Description of the task » In the entries that follow, which lines hold the string "using"? List them.

Saved data entries
+++++

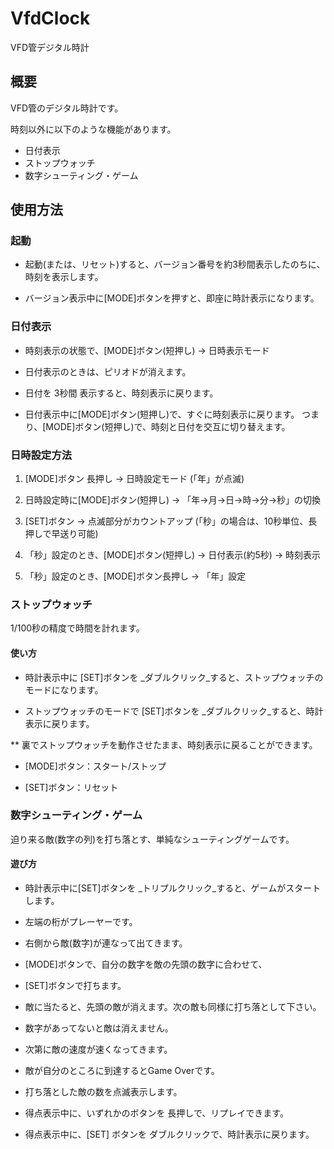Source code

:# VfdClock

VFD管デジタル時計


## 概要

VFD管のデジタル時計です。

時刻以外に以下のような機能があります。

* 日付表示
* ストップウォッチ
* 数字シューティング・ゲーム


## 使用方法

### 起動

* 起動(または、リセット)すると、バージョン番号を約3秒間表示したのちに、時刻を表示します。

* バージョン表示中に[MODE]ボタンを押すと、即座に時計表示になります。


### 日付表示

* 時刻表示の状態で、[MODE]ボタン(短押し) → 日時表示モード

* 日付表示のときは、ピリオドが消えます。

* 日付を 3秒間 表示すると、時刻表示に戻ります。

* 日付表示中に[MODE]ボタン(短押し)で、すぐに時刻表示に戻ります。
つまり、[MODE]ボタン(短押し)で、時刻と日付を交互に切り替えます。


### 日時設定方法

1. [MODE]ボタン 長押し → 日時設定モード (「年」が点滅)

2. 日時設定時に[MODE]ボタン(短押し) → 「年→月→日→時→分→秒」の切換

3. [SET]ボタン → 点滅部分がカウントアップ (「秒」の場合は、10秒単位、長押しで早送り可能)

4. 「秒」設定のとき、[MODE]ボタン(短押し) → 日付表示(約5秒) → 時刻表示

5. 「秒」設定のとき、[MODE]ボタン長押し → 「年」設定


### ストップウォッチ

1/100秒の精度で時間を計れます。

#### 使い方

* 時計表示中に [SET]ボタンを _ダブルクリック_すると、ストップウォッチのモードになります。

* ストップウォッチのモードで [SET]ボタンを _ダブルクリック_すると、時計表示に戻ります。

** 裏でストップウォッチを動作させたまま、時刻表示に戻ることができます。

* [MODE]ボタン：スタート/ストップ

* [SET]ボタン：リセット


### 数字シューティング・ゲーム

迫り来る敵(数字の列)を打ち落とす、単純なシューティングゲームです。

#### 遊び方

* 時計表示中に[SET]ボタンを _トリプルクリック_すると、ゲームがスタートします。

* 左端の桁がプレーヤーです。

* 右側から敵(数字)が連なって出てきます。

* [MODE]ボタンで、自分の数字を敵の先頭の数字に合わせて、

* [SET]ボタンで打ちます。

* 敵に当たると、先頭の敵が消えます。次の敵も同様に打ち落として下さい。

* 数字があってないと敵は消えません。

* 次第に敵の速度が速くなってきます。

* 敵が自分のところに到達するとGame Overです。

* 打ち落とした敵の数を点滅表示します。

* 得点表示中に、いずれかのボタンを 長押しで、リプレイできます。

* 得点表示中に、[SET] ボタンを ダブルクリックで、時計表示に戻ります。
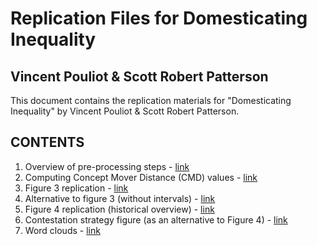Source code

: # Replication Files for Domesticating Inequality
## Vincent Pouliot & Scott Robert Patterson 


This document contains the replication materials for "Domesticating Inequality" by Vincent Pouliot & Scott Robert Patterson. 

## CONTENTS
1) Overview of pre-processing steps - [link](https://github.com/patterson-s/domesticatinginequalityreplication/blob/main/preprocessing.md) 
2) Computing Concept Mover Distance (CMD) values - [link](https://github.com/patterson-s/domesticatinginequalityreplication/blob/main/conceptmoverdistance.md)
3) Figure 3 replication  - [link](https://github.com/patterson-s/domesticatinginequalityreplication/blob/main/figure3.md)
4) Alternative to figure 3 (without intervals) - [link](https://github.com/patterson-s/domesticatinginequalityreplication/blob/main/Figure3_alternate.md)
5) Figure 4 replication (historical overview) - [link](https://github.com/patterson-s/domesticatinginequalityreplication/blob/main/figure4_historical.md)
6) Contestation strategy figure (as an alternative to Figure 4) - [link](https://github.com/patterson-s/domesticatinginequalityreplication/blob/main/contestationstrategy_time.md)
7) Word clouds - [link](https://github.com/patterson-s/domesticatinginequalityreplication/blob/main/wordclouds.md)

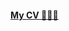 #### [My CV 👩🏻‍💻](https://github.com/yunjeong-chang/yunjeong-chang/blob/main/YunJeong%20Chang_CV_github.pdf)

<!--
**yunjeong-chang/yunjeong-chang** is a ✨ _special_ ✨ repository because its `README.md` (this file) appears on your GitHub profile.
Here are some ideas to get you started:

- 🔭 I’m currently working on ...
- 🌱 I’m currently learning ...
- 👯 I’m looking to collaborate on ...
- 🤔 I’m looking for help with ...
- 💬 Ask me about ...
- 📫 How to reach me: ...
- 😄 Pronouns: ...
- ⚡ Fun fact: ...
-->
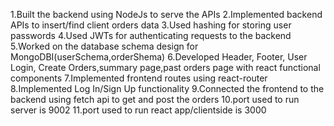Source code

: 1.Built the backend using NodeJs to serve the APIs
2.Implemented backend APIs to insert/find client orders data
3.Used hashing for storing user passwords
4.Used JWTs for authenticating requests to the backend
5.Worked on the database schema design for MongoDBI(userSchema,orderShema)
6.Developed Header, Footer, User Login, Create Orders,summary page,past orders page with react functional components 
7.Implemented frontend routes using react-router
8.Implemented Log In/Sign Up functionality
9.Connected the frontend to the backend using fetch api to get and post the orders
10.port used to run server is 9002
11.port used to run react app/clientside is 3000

+++++

Your response »
: 1.Built the backend using NodeJs to serve the APIs
7.Implemented frontend routes using react-router
9.Connected the frontend to the backend using fetch api to get and post the orders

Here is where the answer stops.